O Maracanãzinho testemunhou na noite de 17 de janeiro uma das viradas mais espetaculares da história da Superliga Feminina. O Sesc Flamengo, que perdia por 14-10 no tiebreak contra o Praia Clube, conquistou seis pontos consecutivos para fechar o set em 16-14 e empatar a série semifinal em 1-1. A façanha ocorreu diante de mais de 10 mil torcedores que presenciaram uma recuperação estatisticamente improvável.
A matemática cruel dos match-points
Os números demonstram a magnitude da recuperação flamenguista. Perder quatro match-points consecutivos em um tiebreak representa uma probabilidade estatística inferior a 3% em competições de alto nível. A ponteira norte-americana Payton Caffrey, maior pontuadora da partida com 23 acertos, havia dominado os primeiros quatro sets com aproveitamento de 61% em ataques, mas foi completamente neutralizada nos pontos decisivos do tiebreak.
A análise dos dados do SportNavo revela que o Flamengo registrou apenas 31% de aproveitamento no bloqueio durante os dois primeiros sets, enquanto nos três sets finais este fundamento saltou para impressionantes 71%. A mudança tática de Bernardinho no posicionamento das centrais Masa Kirov e Vivian foi determinante para essa transformação defensiva.

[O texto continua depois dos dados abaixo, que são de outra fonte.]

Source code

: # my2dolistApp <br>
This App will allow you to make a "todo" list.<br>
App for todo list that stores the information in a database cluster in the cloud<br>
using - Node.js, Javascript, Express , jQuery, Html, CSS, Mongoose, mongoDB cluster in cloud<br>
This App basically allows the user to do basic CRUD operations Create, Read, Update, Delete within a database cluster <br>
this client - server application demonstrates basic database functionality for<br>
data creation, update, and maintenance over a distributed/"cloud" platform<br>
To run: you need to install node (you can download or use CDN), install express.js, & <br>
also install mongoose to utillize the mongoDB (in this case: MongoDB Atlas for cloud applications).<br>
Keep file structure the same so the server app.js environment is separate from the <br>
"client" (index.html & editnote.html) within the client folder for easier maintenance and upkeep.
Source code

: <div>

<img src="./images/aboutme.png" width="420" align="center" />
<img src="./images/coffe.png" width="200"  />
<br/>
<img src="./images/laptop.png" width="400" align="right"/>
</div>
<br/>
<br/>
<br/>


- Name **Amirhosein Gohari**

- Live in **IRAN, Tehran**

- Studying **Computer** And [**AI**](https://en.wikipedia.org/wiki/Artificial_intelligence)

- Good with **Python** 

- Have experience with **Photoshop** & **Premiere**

Kirov assume protagonismo no momento crucial
A central búlgara Masa Kirov, eleita melhor em quadra, protagonizou a reviravolta tática do Flamengo. Nos pontos finais do tiebreak, Kirov executou três bloqueios diretos sobre Caffrey e registrou dois bloqueios duplos com Vivian que mudaram completamente a dinâmica da partida. O técnico Bernardinho ajustou o sistema defensivo no 14-10, posicionando as centrais mais próximas às extremidades para cortar as diagonais favoritas da ponteira americana.
Caffrey, que vinha convertendo 58% dos ataques nas zonas 2 e 4 durante o jogo, despencou para apenas 12% de aproveitamento nos últimos seis pontos. A estratégia flamenguista de dupla marcação com Kirov antecipando o timing e Simone Lee fechando o meio da rede anulou completamente as principais armas ofensivas do Praia Clube.

Comparativo histórico de viradas na Superliga
Esta recuperação do Flamengo iguala-se às maiores viradas da Superliga Feminina desde 2010. A última vez que uma equipe reverteu quatro match-points em semifinal ocorreu na temporada 2018/19, quando o Minas Tênis Clube superou o Rexona-Ades no Ginásio do Riacho. Estatisticamente, apenas 14 partidas nos últimos 15 anos da competição registraram recuperações similares a partir de 14-10 no tiebreak.
O aproveitamento defensivo do Flamengo no quinto set (84% de defesas positivas) representa o melhor índice da equipe na temporada em sets decisivos. Comparando com o primeiro confronto da série em Uberlândia, onde o time carioca registrou apenas 52% no mesmo fundamento, a evolução é notável e reflete o trabalho tático implementado por Bernardinho entre os jogos.
Impacto psicológico para o jogo decisivo
A recuperação histórica no Maracanãzinho gera um fator psicológico determinante para o confronto decisivo de 24 de janeiro. O Praia Clube, que dominou amplamente os dois primeiros sets com parciais de 25-23 e 25-22, viu uma vantagem confortável se transformar em trauma coletivo. Michelle Pavão e Adenízia, pilares ofensivos da equipe mineira, registraram quedas bruscas de rendimento após o 14-10, com aproveitamentos de apenas 23% e 18% respectivamente nos pontos finais.
Helena, jovem ponteira de 21 anos que entrou no segundo set, consolidou-se como peça fundamental no esquema tático de Bernardinho. Seus 12 pontos nos três sets finais, incluindo dois aces decisivos no tiebreak, demonstram a profundidade do elenco flamenguista em momentos de pressão extrema.
O terceiro e decisivo confronto acontece na próxima sexta-feira, novamente no Maracanãzinho. O Flamengo precisa manter o aproveitamento defensivo acima de 70% para neutralizar o poder ofensivo de Caffrey e conquistar a vaga na final da Superliga Feminina 2024/25 contra Minas ou Osasco.